The postseason is much different, which is something these mostly young Orioles are about to learn. They’ve defied the odds thus far, outperforming preseason projections to go 101-61 and win the AL East. But they’ll need to keep doing so if they hope to make it past the Rangers and into the AL Championship Series.
In all best-of-five postseason series, Game 1 winners have gone on to take the series 105 of 148 times (71 percent). In Division Series with the current 2-2-1 format, teams that have won Game 1 on the road have advanced 30 of 42 times (also 71 percent).
“Continue to stay positive, learn from this one, be prepared for tomorrow,” center fielder Cedric Mullins said.

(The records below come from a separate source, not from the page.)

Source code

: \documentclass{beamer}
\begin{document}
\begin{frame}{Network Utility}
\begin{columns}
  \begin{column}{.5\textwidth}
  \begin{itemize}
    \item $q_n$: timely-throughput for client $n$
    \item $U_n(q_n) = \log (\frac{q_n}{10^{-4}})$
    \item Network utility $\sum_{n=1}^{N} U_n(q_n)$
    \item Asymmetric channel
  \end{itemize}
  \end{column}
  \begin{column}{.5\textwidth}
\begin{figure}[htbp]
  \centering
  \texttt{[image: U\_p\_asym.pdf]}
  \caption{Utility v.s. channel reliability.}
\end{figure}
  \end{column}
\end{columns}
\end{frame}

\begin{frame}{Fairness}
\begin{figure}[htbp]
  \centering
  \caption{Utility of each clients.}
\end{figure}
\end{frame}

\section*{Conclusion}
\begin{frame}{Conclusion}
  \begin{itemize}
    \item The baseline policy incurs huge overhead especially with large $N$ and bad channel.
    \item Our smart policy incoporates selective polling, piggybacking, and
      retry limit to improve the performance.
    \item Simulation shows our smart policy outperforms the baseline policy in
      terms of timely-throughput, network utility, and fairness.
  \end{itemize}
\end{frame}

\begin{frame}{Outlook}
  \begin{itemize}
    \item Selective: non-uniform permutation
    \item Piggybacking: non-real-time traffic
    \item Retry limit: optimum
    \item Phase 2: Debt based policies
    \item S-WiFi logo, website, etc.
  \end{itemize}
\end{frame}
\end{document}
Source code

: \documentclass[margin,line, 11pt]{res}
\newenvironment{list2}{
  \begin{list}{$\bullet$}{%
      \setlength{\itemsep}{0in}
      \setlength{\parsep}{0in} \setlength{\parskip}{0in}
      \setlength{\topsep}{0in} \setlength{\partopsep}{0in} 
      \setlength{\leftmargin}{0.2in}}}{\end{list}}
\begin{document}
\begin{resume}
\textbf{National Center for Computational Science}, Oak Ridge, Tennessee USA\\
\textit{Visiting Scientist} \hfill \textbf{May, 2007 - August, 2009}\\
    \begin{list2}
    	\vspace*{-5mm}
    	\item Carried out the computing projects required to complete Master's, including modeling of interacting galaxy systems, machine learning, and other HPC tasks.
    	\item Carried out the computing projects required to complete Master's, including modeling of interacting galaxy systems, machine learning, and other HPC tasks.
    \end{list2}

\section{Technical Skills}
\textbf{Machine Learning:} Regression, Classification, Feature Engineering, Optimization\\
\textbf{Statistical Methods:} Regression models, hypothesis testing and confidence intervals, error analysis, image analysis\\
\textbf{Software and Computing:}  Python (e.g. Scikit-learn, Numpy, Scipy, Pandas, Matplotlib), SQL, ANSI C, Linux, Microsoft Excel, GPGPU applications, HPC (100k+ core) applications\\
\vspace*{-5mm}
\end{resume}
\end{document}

Six Baltimore pitchers combined to hold Texas’ juggernaut offense to three runs. Two scored during a five-hit rally against right-hander Kyle Bradish in the fourth, and another came on a Josh Jung homer in the sixth. The Orioles’ bats were even quieter.
Ryan Mountcastle hit an RBI double in the fourth, and Anthony Santander belted a solo home run in the sixth. But the O’s put the leadoff runner on base in each of the final three innings against a Rangers bullpen susceptible to giving up late runs, and they couldn't score each time.
Aaron Hicks drew a leadoff walk in the seventh, then Josh Sborz retired the next three Baltimore batters. Hays and Adley Rutschman drew back-to-back walks to open the eighth vs. Aroldis Chapman, then Santander grounded into a double play and Mountcastle struck out.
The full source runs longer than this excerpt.